Exercise objective — Every record is to be printed exactly as written, and any picture in it is skipped.

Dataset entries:
____________
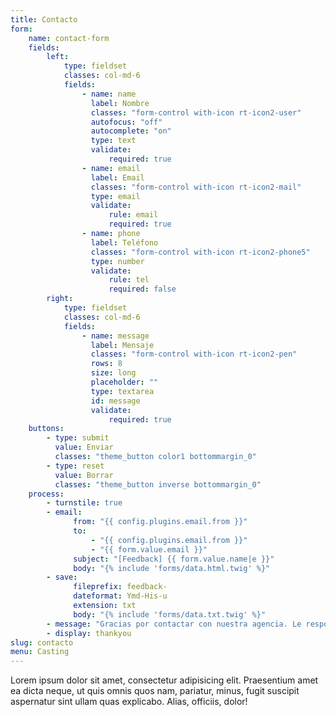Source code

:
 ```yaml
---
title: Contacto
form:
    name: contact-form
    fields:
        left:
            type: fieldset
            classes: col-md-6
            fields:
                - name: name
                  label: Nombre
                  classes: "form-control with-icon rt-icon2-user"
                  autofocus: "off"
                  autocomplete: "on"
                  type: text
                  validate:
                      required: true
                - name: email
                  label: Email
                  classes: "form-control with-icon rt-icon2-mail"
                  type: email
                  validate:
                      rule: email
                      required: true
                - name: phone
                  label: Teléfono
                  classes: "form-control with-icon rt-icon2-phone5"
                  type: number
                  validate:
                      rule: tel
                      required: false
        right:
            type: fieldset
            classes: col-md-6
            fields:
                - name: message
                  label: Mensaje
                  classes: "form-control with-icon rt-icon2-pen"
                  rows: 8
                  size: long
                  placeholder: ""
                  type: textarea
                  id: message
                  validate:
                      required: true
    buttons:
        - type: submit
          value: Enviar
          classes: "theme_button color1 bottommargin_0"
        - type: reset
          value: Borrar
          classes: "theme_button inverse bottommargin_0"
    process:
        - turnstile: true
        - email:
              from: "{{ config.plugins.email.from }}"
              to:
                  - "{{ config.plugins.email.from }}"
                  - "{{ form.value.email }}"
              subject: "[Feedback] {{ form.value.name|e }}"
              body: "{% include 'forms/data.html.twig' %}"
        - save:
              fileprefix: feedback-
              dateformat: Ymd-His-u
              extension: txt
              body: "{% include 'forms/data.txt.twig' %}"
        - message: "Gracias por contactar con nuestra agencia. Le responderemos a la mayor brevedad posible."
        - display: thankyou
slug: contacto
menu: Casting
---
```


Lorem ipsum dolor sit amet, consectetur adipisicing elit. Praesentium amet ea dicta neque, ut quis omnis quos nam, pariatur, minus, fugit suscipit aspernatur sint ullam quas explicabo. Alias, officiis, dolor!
____________
Answer to the exercise —
Source code

:
 ```yaml
---
title: Contacto
form:
    name: contact-form
    fields:
        left:
            type: fieldset
            classes: col-md-6
            fields:
                - name: name
                  label: Nombre
                  classes: "form-control with-icon rt-icon2-user"
                  autofocus: "off"
                  autocomplete: "on"
                  type: text
                  validate:
                      required: true
                - name: email
                  label: Email
                  classes: "form-control with-icon rt-icon2-mail"
                  type: email
                  validate:
                      rule: email
                      required: true
                - name: phone
                  label: Teléfono
                  classes: "form-control with-icon rt-icon2-phone5"
                  type: number
                  validate:
                      rule: tel
                      required: false
        right:
            type: fieldset
            classes: col-md-6
            fields:
                - name: message
                  label: Mensaje
                  classes: "form-control with-icon rt-icon2-pen"
                  rows: 8
                  size: long
                  placeholder: ""
                  type: textarea
                  id: message
                  validate:
                      required: true
    buttons:
        - type: submit
          value: Enviar
          classes: "theme_button color1 bottommargin_0"
        - type: reset
          value: Borrar
          classes: "theme_button inverse bottommargin_0"
    process:
        - turnstile: true
        - email:
              from: "{{ config.plugins.email.from }}"
              to:
                  - "{{ config.plugins.email.from }}"
                  - "{{ form.value.email }}"
              subject: "[Feedback] {{ form.value.name|e }}"
              body: "{% include 'forms/data.html.twig' %}"
        - save:
              fileprefix: feedback-
              dateformat: Ymd-His-u
              extension: txt
              body: "{% include 'forms/data.txt.twig' %}"
        - message: "Gracias por contactar con nuestra agencia. Le responderemos a la mayor brevedad posible."
        - display: thankyou
slug: contacto
menu: Casting
---
```


Lorem ipsum dolor sit amet, consectetur adipisicing elit. Praesentium amet ea dicta neque, ut quis omnis quos nam, pariatur, minus, fugit suscipit aspernatur sint ullam quas explicabo. Alias, officiis, dolor!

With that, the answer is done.